Design and implementation of low power, embedded target detection systems
can be decomposed into two major,
inter-related subproblems: (a) algorithm development, which encompasses the
development or selection of detection algorithms and optimization of their
parameters, and (b) system development, which involves the mapping of the
algorithms derived from (a) into real-time, energy efficient implementations
on the targeted embedded platforms. In this thesis, we address both of these
subproblems in an integrated manner. That is, we investigate novel algorithmic
techniques for improvement of accuracy without excessive computational
complexity, and we develop new design methodologies, tools, and
implementations for efficient realization of target detection algorithms on
embedded platforms.
We focus specifically on target detection systems that employ acoustic and
seismic sensing modalities. These selected modalities support the low power
design objectives of our work. However, we envision that our developed
algorithms and implementation techniques can be extended readily to other
types or combinations of relevant sensing modalities.
Throughout this research, we have developed prototypes of our new algorithms
and design methods on embedded platforms, and we have experimented with these
prototypes to demonstrate our findings, and iteratively improve upon the
achieved implementation trade-offs.

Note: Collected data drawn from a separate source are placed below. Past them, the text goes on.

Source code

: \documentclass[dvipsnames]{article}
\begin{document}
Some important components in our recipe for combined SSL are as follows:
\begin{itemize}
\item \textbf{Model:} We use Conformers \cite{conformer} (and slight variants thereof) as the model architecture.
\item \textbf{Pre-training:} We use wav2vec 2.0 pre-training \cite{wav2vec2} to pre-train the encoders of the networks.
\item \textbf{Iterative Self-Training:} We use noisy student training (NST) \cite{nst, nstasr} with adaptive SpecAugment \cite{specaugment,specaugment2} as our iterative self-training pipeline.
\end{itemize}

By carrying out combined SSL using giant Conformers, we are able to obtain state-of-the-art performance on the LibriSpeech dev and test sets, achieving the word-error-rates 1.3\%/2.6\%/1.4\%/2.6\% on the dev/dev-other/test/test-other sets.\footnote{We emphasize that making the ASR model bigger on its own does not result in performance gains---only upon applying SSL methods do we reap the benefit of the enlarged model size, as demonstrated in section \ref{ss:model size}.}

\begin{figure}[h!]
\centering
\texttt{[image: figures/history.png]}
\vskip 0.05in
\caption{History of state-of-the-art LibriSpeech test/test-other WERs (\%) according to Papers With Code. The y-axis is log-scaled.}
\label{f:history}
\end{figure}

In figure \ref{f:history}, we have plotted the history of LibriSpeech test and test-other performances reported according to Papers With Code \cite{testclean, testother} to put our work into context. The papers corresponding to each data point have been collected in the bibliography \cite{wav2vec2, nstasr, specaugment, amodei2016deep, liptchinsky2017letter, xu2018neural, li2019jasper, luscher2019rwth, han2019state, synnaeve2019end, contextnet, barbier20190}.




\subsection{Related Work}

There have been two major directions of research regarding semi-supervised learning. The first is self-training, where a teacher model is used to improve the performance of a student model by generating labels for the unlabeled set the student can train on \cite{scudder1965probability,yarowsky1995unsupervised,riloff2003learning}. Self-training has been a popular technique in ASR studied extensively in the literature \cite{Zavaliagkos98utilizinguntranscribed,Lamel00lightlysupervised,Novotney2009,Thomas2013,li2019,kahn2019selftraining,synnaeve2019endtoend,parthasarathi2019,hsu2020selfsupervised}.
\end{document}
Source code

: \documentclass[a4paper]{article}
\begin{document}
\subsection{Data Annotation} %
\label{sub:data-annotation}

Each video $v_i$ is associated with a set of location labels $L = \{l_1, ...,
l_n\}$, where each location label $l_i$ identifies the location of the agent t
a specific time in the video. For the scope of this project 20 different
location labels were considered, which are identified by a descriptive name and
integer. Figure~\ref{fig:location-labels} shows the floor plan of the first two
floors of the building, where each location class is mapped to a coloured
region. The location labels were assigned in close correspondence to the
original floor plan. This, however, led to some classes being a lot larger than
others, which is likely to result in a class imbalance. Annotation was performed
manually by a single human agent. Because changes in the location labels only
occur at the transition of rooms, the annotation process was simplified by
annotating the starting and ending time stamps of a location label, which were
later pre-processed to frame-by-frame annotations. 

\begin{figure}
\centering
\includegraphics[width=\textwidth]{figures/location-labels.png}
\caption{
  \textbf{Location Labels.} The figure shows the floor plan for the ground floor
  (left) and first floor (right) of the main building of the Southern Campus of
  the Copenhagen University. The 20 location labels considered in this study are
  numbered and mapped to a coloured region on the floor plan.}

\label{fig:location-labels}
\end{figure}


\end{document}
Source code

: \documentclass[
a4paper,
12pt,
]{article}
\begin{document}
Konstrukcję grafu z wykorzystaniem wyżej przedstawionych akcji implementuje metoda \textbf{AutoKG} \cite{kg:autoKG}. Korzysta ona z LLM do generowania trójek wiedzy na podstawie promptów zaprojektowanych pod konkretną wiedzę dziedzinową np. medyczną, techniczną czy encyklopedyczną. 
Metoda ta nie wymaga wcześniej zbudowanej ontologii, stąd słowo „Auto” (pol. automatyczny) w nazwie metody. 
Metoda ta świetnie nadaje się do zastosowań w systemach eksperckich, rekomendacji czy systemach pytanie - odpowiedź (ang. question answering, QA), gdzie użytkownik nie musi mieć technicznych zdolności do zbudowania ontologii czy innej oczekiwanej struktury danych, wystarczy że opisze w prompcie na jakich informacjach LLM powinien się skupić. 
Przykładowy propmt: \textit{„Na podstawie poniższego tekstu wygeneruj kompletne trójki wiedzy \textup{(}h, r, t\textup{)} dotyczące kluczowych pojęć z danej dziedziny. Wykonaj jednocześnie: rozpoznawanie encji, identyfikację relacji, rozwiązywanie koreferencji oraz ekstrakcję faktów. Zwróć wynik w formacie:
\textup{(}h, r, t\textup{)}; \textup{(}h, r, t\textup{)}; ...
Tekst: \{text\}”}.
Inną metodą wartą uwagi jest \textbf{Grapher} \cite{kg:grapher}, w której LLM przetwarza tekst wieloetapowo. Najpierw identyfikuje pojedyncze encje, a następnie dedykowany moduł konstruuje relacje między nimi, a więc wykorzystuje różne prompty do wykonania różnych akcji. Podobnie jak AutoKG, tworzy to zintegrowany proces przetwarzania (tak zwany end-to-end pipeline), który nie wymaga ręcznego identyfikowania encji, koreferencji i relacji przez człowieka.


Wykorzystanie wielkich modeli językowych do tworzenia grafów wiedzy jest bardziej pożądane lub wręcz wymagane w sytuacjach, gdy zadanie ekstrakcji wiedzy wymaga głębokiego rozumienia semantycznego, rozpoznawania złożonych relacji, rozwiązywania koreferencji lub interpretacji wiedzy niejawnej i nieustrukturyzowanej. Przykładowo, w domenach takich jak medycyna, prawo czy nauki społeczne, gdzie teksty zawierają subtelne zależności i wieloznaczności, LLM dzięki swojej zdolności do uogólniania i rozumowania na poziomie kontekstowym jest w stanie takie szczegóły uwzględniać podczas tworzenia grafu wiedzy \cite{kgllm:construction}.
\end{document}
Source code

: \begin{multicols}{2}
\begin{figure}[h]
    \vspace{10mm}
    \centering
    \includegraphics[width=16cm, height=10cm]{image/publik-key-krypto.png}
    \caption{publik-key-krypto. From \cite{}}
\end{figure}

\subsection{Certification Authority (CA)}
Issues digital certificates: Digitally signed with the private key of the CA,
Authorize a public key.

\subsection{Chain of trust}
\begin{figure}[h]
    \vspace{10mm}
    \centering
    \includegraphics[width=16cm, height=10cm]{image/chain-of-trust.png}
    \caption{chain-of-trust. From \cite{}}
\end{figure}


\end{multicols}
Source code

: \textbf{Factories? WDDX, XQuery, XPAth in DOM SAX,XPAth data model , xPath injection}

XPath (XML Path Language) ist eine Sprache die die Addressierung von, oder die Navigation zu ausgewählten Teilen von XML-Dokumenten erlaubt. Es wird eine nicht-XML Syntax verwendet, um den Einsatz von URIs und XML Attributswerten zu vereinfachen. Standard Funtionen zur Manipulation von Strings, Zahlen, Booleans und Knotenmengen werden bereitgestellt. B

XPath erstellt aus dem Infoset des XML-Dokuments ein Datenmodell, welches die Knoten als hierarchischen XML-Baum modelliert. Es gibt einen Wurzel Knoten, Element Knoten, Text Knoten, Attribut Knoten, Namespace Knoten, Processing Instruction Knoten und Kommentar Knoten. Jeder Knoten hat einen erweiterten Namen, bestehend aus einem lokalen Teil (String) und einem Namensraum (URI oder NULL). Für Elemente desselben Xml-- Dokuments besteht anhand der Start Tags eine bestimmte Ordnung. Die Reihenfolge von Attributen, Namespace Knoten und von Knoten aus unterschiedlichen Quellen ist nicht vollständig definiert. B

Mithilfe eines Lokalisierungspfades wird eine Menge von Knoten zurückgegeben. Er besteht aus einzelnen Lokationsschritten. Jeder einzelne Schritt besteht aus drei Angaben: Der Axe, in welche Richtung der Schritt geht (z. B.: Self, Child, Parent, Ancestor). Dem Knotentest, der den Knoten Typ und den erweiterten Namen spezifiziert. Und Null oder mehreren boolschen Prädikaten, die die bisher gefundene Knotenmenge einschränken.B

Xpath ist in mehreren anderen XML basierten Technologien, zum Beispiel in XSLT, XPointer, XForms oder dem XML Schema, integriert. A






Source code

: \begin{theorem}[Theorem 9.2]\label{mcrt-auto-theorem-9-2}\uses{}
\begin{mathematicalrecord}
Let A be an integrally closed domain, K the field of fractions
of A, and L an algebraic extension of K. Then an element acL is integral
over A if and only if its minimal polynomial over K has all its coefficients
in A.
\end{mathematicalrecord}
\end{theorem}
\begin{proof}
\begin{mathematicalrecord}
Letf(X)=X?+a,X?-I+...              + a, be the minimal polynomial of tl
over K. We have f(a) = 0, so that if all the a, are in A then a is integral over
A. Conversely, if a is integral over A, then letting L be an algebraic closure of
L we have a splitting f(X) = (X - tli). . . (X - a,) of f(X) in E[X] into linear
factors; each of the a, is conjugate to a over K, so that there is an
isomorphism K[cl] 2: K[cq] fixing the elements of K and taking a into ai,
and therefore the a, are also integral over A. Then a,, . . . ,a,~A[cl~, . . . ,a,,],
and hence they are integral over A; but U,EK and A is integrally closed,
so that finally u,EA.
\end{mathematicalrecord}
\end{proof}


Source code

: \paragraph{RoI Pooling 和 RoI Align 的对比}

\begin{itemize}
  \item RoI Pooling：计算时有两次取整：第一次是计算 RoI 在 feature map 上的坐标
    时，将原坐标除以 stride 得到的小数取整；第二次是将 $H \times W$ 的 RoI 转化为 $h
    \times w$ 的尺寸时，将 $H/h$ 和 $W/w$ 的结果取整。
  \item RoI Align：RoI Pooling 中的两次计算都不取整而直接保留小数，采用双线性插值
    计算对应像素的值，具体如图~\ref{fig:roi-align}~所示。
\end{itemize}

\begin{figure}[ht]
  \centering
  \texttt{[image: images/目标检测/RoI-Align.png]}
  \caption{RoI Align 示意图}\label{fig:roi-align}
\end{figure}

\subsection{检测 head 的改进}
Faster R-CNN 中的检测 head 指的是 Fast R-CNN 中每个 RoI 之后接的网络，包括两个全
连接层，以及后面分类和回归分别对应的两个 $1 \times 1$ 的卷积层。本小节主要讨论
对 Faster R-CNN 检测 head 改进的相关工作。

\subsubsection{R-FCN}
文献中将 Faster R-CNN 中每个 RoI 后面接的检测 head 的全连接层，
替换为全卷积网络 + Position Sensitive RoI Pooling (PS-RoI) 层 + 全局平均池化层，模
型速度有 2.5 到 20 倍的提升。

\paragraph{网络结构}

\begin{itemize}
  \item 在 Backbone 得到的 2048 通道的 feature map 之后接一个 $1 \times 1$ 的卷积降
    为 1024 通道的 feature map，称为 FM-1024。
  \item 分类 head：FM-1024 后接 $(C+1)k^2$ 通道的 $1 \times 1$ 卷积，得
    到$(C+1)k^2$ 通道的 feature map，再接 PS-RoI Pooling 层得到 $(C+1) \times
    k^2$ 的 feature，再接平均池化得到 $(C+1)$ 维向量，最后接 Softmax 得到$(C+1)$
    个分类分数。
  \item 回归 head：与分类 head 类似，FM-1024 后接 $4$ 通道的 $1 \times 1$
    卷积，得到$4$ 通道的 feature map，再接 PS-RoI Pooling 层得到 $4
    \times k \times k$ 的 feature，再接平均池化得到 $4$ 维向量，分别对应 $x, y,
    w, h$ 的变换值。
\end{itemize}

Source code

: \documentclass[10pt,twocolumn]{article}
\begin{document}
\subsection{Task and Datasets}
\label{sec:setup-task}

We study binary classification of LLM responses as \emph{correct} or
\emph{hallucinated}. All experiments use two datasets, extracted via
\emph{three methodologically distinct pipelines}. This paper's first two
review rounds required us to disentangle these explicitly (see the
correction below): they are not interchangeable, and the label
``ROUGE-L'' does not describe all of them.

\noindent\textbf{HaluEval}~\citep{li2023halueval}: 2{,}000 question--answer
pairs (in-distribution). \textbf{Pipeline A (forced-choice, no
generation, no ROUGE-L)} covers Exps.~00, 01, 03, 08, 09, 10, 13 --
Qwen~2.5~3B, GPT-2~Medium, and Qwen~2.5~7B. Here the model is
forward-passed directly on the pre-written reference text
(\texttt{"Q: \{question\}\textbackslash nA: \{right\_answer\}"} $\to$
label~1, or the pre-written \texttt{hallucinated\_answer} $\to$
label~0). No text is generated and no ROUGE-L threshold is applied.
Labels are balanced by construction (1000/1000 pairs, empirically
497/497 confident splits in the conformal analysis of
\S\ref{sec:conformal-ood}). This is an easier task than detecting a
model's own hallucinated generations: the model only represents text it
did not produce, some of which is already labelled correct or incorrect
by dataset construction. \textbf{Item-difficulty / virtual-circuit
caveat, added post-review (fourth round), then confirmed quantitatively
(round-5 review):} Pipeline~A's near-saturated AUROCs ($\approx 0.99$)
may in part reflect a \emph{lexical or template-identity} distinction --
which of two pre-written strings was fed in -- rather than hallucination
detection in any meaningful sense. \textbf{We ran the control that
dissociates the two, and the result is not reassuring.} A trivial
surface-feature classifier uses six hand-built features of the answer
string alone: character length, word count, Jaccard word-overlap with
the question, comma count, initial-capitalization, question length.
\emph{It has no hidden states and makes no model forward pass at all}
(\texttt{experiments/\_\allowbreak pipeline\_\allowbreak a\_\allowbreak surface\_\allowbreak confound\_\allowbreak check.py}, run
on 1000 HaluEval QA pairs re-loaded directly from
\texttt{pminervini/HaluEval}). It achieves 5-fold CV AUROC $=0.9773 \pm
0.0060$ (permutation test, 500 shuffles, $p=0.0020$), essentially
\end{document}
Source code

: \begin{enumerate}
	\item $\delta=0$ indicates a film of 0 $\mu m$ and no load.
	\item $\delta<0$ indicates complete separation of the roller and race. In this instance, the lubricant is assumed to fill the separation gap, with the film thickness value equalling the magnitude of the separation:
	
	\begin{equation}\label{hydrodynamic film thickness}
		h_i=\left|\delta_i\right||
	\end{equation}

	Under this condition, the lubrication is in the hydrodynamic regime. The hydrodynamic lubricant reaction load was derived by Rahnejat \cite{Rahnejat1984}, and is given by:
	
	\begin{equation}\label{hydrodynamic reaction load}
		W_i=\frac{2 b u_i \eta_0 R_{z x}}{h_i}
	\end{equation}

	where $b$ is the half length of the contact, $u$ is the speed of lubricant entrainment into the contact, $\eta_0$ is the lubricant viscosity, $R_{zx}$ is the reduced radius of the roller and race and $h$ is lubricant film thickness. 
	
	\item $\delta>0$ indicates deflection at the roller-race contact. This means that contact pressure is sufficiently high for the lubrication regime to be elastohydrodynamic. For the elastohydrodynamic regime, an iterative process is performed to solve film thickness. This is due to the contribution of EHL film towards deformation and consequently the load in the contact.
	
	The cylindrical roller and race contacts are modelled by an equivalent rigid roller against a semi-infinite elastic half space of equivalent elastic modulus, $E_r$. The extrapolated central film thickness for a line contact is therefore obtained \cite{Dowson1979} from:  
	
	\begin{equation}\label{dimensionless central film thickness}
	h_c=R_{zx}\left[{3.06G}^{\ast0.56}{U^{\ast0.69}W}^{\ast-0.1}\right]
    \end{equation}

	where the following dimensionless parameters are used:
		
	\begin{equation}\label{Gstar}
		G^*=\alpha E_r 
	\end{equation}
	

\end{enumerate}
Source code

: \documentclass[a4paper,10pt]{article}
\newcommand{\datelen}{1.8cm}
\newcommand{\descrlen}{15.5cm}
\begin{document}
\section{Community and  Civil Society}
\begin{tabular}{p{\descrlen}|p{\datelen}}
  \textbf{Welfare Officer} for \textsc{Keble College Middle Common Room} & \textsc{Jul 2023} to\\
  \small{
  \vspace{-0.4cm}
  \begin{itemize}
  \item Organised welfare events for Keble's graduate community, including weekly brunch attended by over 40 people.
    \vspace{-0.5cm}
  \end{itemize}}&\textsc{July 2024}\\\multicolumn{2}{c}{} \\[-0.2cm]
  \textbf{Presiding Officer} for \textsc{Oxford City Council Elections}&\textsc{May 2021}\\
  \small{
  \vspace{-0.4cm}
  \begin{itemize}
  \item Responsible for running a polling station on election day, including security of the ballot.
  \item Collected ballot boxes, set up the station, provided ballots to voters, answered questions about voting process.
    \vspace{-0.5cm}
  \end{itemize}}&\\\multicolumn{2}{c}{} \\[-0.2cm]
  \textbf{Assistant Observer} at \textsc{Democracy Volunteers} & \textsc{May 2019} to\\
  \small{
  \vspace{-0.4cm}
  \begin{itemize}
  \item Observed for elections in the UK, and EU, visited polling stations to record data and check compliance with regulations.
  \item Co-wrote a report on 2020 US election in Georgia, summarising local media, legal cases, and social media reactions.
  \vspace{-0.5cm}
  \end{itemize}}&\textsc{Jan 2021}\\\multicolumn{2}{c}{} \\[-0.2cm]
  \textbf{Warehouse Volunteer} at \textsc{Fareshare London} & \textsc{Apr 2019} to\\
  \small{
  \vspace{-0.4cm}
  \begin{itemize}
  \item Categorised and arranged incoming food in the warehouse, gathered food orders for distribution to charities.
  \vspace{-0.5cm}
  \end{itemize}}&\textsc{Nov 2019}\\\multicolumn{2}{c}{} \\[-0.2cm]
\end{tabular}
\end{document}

The main contributions of this thesis are
summarized in the following.
(1). Classification algorithm for acoustic and seismic signals. We have
developed a new classification algorithm for discrimination among people,
vehicles, and noise. The algorithm is based on a new fusion technique for
acoustic and seismic signals. Our new fusion technique was evaluated through
experiments using actual measured datasets, which were collected from different
sensors installed in different locations and at different times of day. Our
proposed classification algorithm was shown to achieve a significant reduction
in the number of false alarms compared to a baseline fusion approach.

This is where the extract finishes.